*Stored dataset items*.
================================
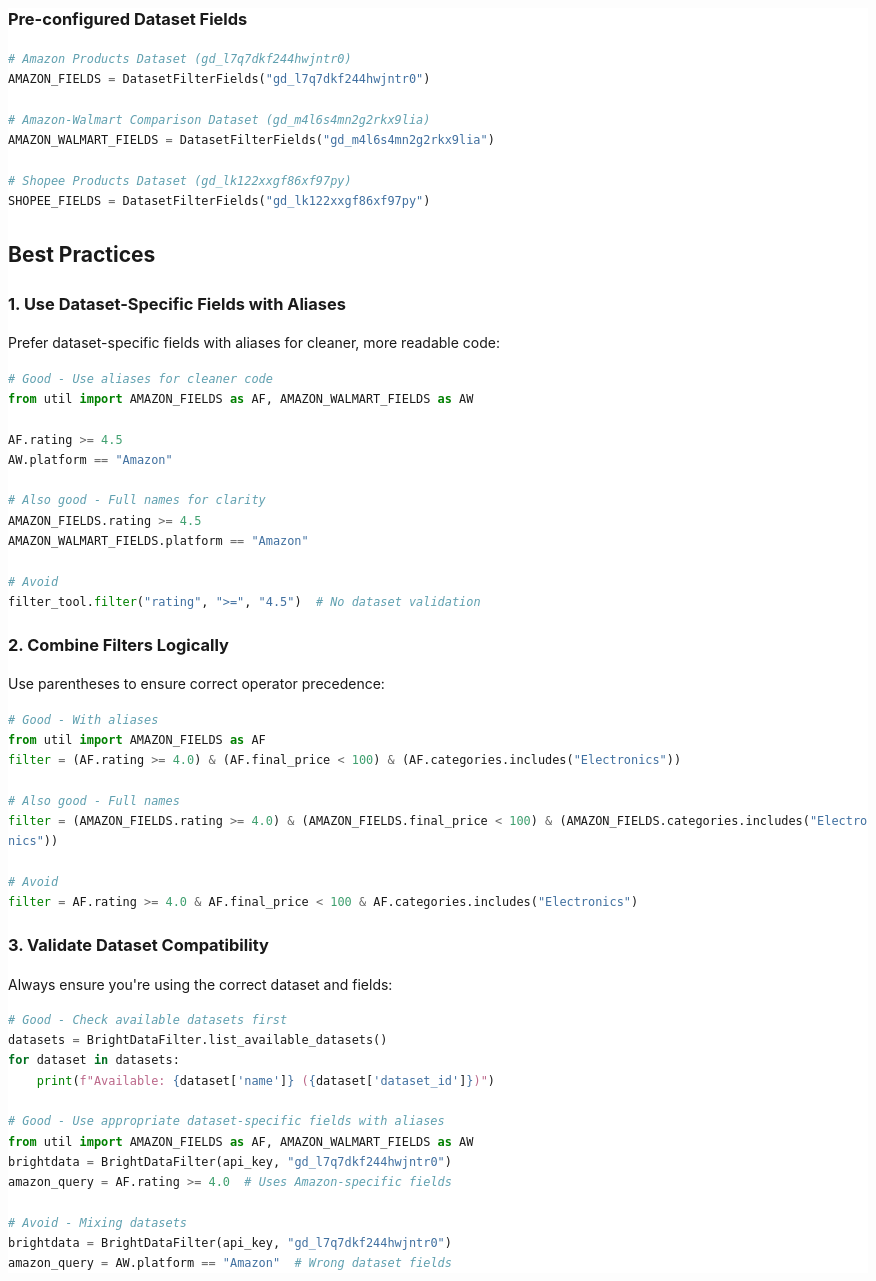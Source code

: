 ### Pre-configured Dataset Fields

```python
# Amazon Products Dataset (gd_l7q7dkf244hwjntr0)
AMAZON_FIELDS = DatasetFilterFields("gd_l7q7dkf244hwjntr0")

# Amazon-Walmart Comparison Dataset (gd_m4l6s4mn2g2rkx9lia)
AMAZON_WALMART_FIELDS = DatasetFilterFields("gd_m4l6s4mn2g2rkx9lia")

# Shopee Products Dataset (gd_lk122xxgf86xf97py)
SHOPEE_FIELDS = DatasetFilterFields("gd_lk122xxgf86xf97py")
```

## Best Practices

### 1. Use Dataset-Specific Fields with Aliases
Prefer dataset-specific fields with aliases for cleaner, more readable code:
```python
# Good - Use aliases for cleaner code
from util import AMAZON_FIELDS as AF, AMAZON_WALMART_FIELDS as AW

AF.rating >= 4.5
AW.platform == "Amazon"

# Also good - Full names for clarity
AMAZON_FIELDS.rating >= 4.5
AMAZON_WALMART_FIELDS.platform == "Amazon"

# Avoid
filter_tool.filter("rating", ">=", "4.5")  # No dataset validation
```

### 2. Combine Filters Logically
Use parentheses to ensure correct operator precedence:
```python
# Good - With aliases
from util import AMAZON_FIELDS as AF
filter = (AF.rating >= 4.0) & (AF.final_price < 100) & (AF.categories.includes("Electronics"))

# Also good - Full names
filter = (AMAZON_FIELDS.rating >= 4.0) & (AMAZON_FIELDS.final_price < 100) & (AMAZON_FIELDS.categories.includes("Electronics"))

# Avoid
filter = AF.rating >= 4.0 & AF.final_price < 100 & AF.categories.includes("Electronics")
```

### 3. Validate Dataset Compatibility
Always ensure you're using the correct dataset and fields:
```python
# Good - Check available datasets first
datasets = BrightDataFilter.list_available_datasets()
for dataset in datasets:
    print(f"Available: {dataset['name']} ({dataset['dataset_id']})")

# Good - Use appropriate dataset-specific fields with aliases
from util import AMAZON_FIELDS as AF, AMAZON_WALMART_FIELDS as AW
brightdata = BrightDataFilter(api_key, "gd_l7q7dkf244hwjntr0")
amazon_query = AF.rating >= 4.0  # Uses Amazon-specific fields

# Avoid - Mixing datasets
brightdata = BrightDataFilter(api_key, "gd_l7q7dkf244hwjntr0")
amazon_query = AW.platform == "Amazon"  # Wrong dataset fields
```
================================
*What is needed*. Each entry is to be transcribed verbatim, and any picture in it is to be skipped.

*Solution*.
Source code

: ### Pre-configured Dataset Fields

```python
# Amazon Products Dataset (gd_l7q7dkf244hwjntr0)
AMAZON_FIELDS = DatasetFilterFields("gd_l7q7dkf244hwjntr0")

# Amazon-Walmart Comparison Dataset (gd_m4l6s4mn2g2rkx9lia)
AMAZON_WALMART_FIELDS = DatasetFilterFields("gd_m4l6s4mn2g2rkx9lia")

# Shopee Products Dataset (gd_lk122xxgf86xf97py)
SHOPEE_FIELDS = DatasetFilterFields("gd_lk122xxgf86xf97py")
```

## Best Practices

### 1. Use Dataset-Specific Fields with Aliases
Prefer dataset-specific fields with aliases for cleaner, more readable code:
```python
# Good - Use aliases for cleaner code
from util import AMAZON_FIELDS as AF, AMAZON_WALMART_FIELDS as AW

AF.rating >= 4.5
AW.platform == "Amazon"

# Also good - Full names for clarity
AMAZON_FIELDS.rating >= 4.5
AMAZON_WALMART_FIELDS.platform == "Amazon"

# Avoid
filter_tool.filter("rating", ">=", "4.5")  # No dataset validation
```

### 2. Combine Filters Logically
Use parentheses to ensure correct operator precedence:
```python
# Good - With aliases
from util import AMAZON_FIELDS as AF
filter = (AF.rating >= 4.0) & (AF.final_price < 100) & (AF.categories.includes("Electronics"))

# Also good - Full names
filter = (AMAZON_FIELDS.rating >= 4.0) & (AMAZON_FIELDS.final_price < 100) & (AMAZON_FIELDS.categories.includes("Electronics"))

# Avoid
filter = AF.rating >= 4.0 & AF.final_price < 100 & AF.categories.includes("Electronics")
```

### 3. Validate Dataset Compatibility
Always ensure you're using the correct dataset and fields:
```python
# Good - Check available datasets first
datasets = BrightDataFilter.list_available_datasets()
for dataset in datasets:
    print(f"Available: {dataset['name']} ({dataset['dataset_id']})")

# Good - Use appropriate dataset-specific fields with aliases
from util import AMAZON_FIELDS as AF, AMAZON_WALMART_FIELDS as AW
brightdata = BrightDataFilter(api_key, "gd_l7q7dkf244hwjntr0")
amazon_query = AF.rating >= 4.0  # Uses Amazon-specific fields

# Avoid - Mixing datasets
brightdata = BrightDataFilter(api_key, "gd_l7q7dkf244hwjntr0")
amazon_query = AW.platform == "Amazon"  # Wrong dataset fields
```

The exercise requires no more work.